** Stored data follows **

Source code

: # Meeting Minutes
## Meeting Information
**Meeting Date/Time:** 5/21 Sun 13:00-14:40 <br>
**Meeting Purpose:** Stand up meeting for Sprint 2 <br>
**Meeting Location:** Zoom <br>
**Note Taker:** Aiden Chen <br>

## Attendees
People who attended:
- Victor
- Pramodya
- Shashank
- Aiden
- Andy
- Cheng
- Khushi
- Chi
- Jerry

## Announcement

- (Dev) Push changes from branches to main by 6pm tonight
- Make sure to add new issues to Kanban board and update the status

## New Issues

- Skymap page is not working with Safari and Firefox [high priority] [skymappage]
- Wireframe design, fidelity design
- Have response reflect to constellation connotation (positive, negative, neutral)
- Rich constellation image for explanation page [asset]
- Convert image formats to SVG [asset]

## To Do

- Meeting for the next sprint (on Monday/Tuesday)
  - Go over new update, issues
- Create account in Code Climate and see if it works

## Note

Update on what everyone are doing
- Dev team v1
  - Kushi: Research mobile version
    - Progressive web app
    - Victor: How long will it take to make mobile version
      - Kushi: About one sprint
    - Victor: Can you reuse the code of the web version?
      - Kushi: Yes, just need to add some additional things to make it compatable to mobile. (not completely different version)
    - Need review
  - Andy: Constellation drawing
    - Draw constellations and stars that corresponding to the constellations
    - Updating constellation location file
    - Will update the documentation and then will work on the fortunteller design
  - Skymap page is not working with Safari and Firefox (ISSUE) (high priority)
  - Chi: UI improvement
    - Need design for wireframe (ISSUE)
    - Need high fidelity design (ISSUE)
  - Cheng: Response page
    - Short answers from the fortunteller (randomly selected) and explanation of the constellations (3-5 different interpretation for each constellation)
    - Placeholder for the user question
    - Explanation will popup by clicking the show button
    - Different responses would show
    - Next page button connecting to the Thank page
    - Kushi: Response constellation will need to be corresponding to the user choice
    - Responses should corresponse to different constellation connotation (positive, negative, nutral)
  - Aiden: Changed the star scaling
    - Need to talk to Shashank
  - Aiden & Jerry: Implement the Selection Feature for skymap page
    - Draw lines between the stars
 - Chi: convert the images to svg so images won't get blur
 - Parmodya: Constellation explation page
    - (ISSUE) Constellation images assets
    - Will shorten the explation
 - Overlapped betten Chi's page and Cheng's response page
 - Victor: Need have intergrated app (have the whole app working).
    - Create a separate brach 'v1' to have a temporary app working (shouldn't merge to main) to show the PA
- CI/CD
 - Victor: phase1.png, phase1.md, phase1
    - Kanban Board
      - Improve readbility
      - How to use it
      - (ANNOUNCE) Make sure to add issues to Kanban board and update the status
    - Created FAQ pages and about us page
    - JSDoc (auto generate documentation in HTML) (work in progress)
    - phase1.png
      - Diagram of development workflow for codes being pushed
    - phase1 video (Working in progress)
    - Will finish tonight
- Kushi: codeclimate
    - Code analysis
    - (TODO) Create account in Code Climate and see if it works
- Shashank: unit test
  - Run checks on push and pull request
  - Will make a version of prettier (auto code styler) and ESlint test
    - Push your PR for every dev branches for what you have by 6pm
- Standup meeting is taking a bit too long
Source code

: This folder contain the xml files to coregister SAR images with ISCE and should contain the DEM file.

** End of Stored data **

* **Task**: Give back exactly the lines above, from the line containing "- Need review" through the line containing "- Will update", with both end lines and nothing more.

* **Task solution**:
    - Need review
  - Andy: Constellation drawing
    - Draw constellations and stars that corresponding to the constellations
    - Updating constellation location file
    - Will update the documentation and then will work on the fortunteller design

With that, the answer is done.